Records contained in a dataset
»»
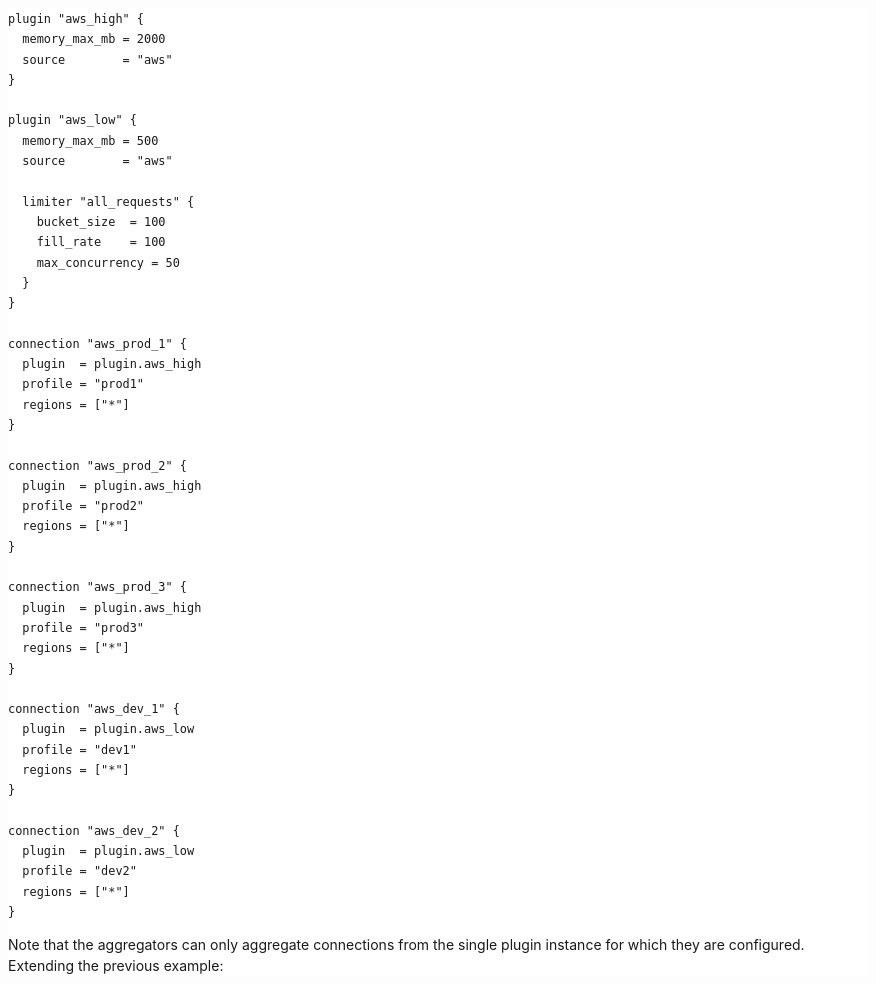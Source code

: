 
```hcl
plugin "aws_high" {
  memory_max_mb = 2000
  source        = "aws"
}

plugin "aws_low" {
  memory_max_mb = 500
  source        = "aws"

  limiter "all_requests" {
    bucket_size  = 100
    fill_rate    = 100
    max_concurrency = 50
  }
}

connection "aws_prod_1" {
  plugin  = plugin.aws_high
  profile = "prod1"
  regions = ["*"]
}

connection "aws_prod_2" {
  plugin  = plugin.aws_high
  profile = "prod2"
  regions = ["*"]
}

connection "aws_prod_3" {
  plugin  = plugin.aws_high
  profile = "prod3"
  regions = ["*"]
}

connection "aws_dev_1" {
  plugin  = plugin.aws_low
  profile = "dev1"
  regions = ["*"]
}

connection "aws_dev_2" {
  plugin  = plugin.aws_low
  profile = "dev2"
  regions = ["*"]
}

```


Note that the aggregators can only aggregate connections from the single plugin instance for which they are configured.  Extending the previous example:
««
> _Aim of the exercise_
Word for word, print every record, and leave out any picture.

> _Response_
Source code

: 
```hcl
plugin "aws_high" {
  memory_max_mb = 2000
  source        = "aws"
}

plugin "aws_low" {
  memory_max_mb = 500
  source        = "aws"

  limiter "all_requests" {
    bucket_size  = 100
    fill_rate    = 100
    max_concurrency = 50
  }
}

connection "aws_prod_1" {
  plugin  = plugin.aws_high
  profile = "prod1"
  regions = ["*"]
}

connection "aws_prod_2" {
  plugin  = plugin.aws_high
  profile = "prod2"
  regions = ["*"]
}

connection "aws_prod_3" {
  plugin  = plugin.aws_high
  profile = "prod3"
  regions = ["*"]
}

connection "aws_dev_1" {
  plugin  = plugin.aws_low
  profile = "dev1"
  regions = ["*"]
}

connection "aws_dev_2" {
  plugin  = plugin.aws_low
  profile = "dev2"
  regions = ["*"]
}

```


Note that the aggregators can only aggregate connections from the single plugin instance for which they are configured.  Extending the previous example:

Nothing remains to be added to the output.